The well-constructed play starts off fast-paced and intriguing, with intro music by bands like Franz Ferdinand and Modest Mouse that the audience can rock out to, but also serves to firmly set the play in the time frame of the mid-aughts. The two actors know how to use their stage time, and manage to be charming despite wearing eerie white face make-up. Playing off each other with natural comic precision, they often address the audience directly, and Johnston, playing David, is especially adept at using a well-timed look to communicate to the audience, subtly balancing out the more physically charged performance of Schwartz. The first few scenes have a deliberately self-aware quality, as if everyone in the theatre is invited in on the joke. But soon the masks come off, literally and figuratively, and the boys' jokes about being bitten by a dog are hitting a more sinister note as they pass a gas station called The Slaughtered Lamb.
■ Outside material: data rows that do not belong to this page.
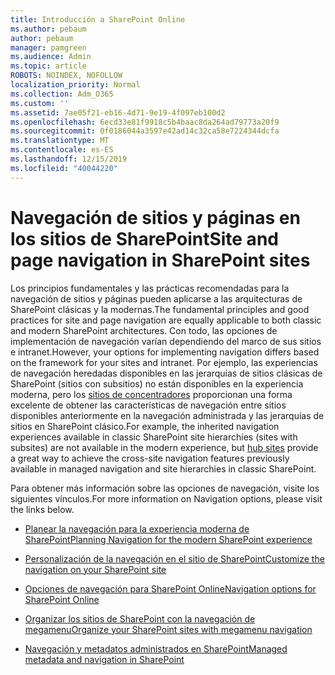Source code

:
 ```yaml
---
title: Introducción a SharePoint Online
ms.author: pebaum
author: pebaum
manager: pamgreen
ms.audience: Admin
ms.topic: article
ROBOTS: NOINDEX, NOFOLLOW
localization_priority: Normal
ms.collection: Adm_O365
ms.custom: ''
ms.assetid: 7ae05f21-eb16-4d71-9e19-4f097eb100d2
ms.openlocfilehash: 6ecd33e81f9918c5b4baac8da264ad79773a20f9
ms.sourcegitcommit: 0f0186044a3597e42ad14c32ca58e7224344dcfa
ms.translationtype: MT
ms.contentlocale: es-ES
ms.lasthandoff: 12/15/2019
ms.locfileid: "40044220"
---
```

# <a name="site-and-page-navigation-in-sharepoint-sites"></a><span data-ttu-id="ff36a-102">Navegación de sitios y páginas en los sitios de SharePoint</span><span class="sxs-lookup"><span data-stu-id="ff36a-102">Site and page navigation in SharePoint sites</span></span>

<span data-ttu-id="ff36a-103">Los principios fundamentales y las prácticas recomendadas para la navegación de sitios y páginas pueden aplicarse a las arquitecturas de SharePoint clásicas y la modernas.</span><span class="sxs-lookup"><span data-stu-id="ff36a-103">The fundamental principles and good practices for site and page navigation are equally applicable to both classic and modern SharePoint architectures.</span></span> <span data-ttu-id="ff36a-104">Con todo, las opciones de implementación de navegación varían dependiendo del marco de sus sitios e intranet.</span><span class="sxs-lookup"><span data-stu-id="ff36a-104">However, your options for implementing navigation differs based on the framework for your sites and intranet.</span></span> <span data-ttu-id="ff36a-105">Por ejemplo, las experiencias de navegación heredadas disponibles en las jerarquías de sitios clásicas de SharePoint (sitios con subsitios) no están disponibles en la experiencia moderna, pero los [sitios de concentradores](https://support.office.com/article/fe26ae84-14b7-45b6-a6d1-948b3966427f) proporcionan una forma excelente de obtener las características de navegación entre sitios disponibles anteriormente en la navegación administrada y las jerarquías de sitios en SharePoint clásico.</span><span class="sxs-lookup"><span data-stu-id="ff36a-105">For example, the inherited navigation experiences available in classic SharePoint site hierarchies (sites with subsites) are not available in the modern experience, but [hub sites](https://support.office.com/article/fe26ae84-14b7-45b6-a6d1-948b3966427f) provide a great way to achieve the cross-site navigation features previously available in managed navigation and site hierarchies in classic SharePoint.</span></span>

 <span data-ttu-id="ff36a-106">Para obtener más información sobre las opciones de navegación, visite los siguientes vínculos.</span><span class="sxs-lookup"><span data-stu-id="ff36a-106">For more information on Navigation options, please visit the links below.</span></span>

 - [<span data-ttu-id="ff36a-107">Planear la navegación para la experiencia moderna de SharePoint</span><span class="sxs-lookup"><span data-stu-id="ff36a-107">Planning Navigation for the modern SharePoint experience</span></span>](https://docs.microsoft.com/sharepoint/plan-navigation-modern-experience)

- [<span data-ttu-id="ff36a-108">Personalización de la navegación en el sitio de SharePoint</span><span class="sxs-lookup"><span data-stu-id="ff36a-108">Customize the navigation on your SharePoint site</span></span>](https://support.office.com/article/customize-the-navigation-on-your-sharepoint-site-3cd61ae7-a9ed-4e1e-bf6d-4655f0bf25ca)

- [<span data-ttu-id="ff36a-109">Opciones de navegación para SharePoint Online</span><span class="sxs-lookup"><span data-stu-id="ff36a-109">Navigation options for SharePoint Online</span></span>](https://docs.microsoft.com/office365/enterprise/navigation-options-for-sharepoint-online)
 
- [<span data-ttu-id="ff36a-110">Organizar los sitios de SharePoint con la navegación de megamenu</span><span class="sxs-lookup"><span data-stu-id="ff36a-110">Organize your SharePoint sites with megamenu navigation</span></span>](https://techcommunity.microsoft.com/t5/Microsoft-SharePoint-Blog/Organize-your-SharePoint-sites-with-megamenu-navigation-and-new/ba-p/328068)

- [<span data-ttu-id="ff36a-111">Navegación y metadatos administrados en SharePoint</span><span class="sxs-lookup"><span data-stu-id="ff36a-111">Managed metadata and navigation in SharePoint</span></span>](https://docs.microsoft.com/sharepoint/dev/general-development/managed-metadata-and-navigation-in-sharepoint)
Blending the "boy who cried wolf" metaphor with the Wolfman legend, mask work, and projected scenes from An American Werewolf in London, the creative team gives this production teeth that sink into the dark places of the young men's psyches.

As the story evolves, so do the performances, becoming more honest as the choices become more difficult, forcing each boy to confront questions and unwelcome answers. Both actors also take on multiple characters. Johnston seamlessly transitions from David into Michael, a younger, more confused teen that David and Jack meet in the church's group therapy session, infusing the secondary character with the wide-eyed vulnerability of a lost sheep trusting the wolves. Schwartz gives a performance to be relished as Dr. Jonathan Burnett, the predatory church counselor, who is willing to use his sex appeal to manipulate the boys he claims to be helping. A strong physical performer, Schwartz plays both the attractive and repulsive qualities of the doctor with rare bravery. Director Rochon makes bold choices in her use of space in shockingly effective ways, clearly understands pacing, and uses restraint with the projections so that they add to the production rather than compete with it.

This is good story telling in a wonderfully composed production. A Quiet Sip of COFFEE uses elements of the abstract and linear together in a way that is ultimately more intimate than the closest on-screen close up, and by fully embracing the theatrical, has created an experience that is uniquely, wonderfully live.